**EXERCISE DETAILS**
Word for word, restate the data that follows, omitting the images.

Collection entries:

"""

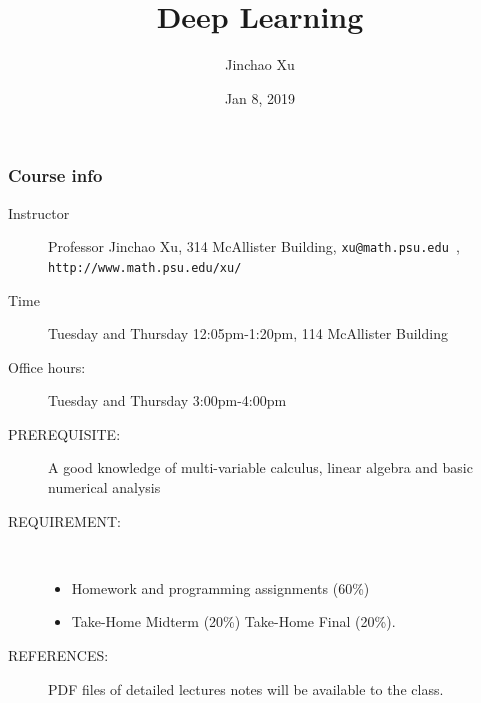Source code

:\documentclass{beamer}
\begin{document}
\begin{CJK*}{UTF8}{gbsn}


\title
{Deep Learning}

\author[Jinchao Xu]{Jinchao Xu}


\date{Jan 8, 2019}

\begin{frame}
\titlepage


\end{frame}


\begin{frame}\frametitle{Course info} 
\begin{description}
\item[Instructor] Professor Jinchao Xu, 314 McAllister Building, {\color{blue}\tt xu@math.psu.edu }, {\color{blue}\tt http://www.math.psu.edu/xu/}
\item[Time] Tuesday and Thursday 12:05pm-1:20pm, 114 McAllister Building
\item[Office hours:] Tuesday and Thursday 3:00pm-4:00pm
\item[PREREQUISITE:]
A good knowledge of multi-variable calculus, linear
algebra and basic numerical analysis

\item[REQUIREMENT:  ]$\quad$

  \begin{itemize}
  \item Homework and programming assignments  (60\%) 
\item Take-Home Midterm (20\%) Take-Home Final (20\%).
  \end{itemize}
\item[REFERENCES:]  PDF files of detailed lectures notes will be available to
the  class.
\end{description}

\end{frame}





\end{CJK*}
\end{document}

"""

**REPLY TO THE TASK**
Source code

:\documentclass{beamer}
\begin{document}
\begin{CJK*}{UTF8}{gbsn}


\title
{Deep Learning}

\author[Jinchao Xu]{Jinchao Xu}


\date{Jan 8, 2019}

\begin{frame}
\titlepage


\end{frame}


\begin{frame}\frametitle{Course info} 
\begin{description}
\item[Instructor] Professor Jinchao Xu, 314 McAllister Building, {\color{blue}\tt xu@math.psu.edu }, {\color{blue}\tt http://www.math.psu.edu/xu/}
\item[Time] Tuesday and Thursday 12:05pm-1:20pm, 114 McAllister Building
\item[Office hours:] Tuesday and Thursday 3:00pm-4:00pm
\item[PREREQUISITE:]
A good knowledge of multi-variable calculus, linear
algebra and basic numerical analysis

\item[REQUIREMENT:  ]$\quad$

  \begin{itemize}
  \item Homework and programming assignments  (60\%) 
\item Take-Home Midterm (20\%) Take-Home Final (20\%).
  \end{itemize}
\item[REFERENCES:]  PDF files of detailed lectures notes will be available to
the  class.
\end{description}

\end{frame}





\end{CJK*}
\end{document}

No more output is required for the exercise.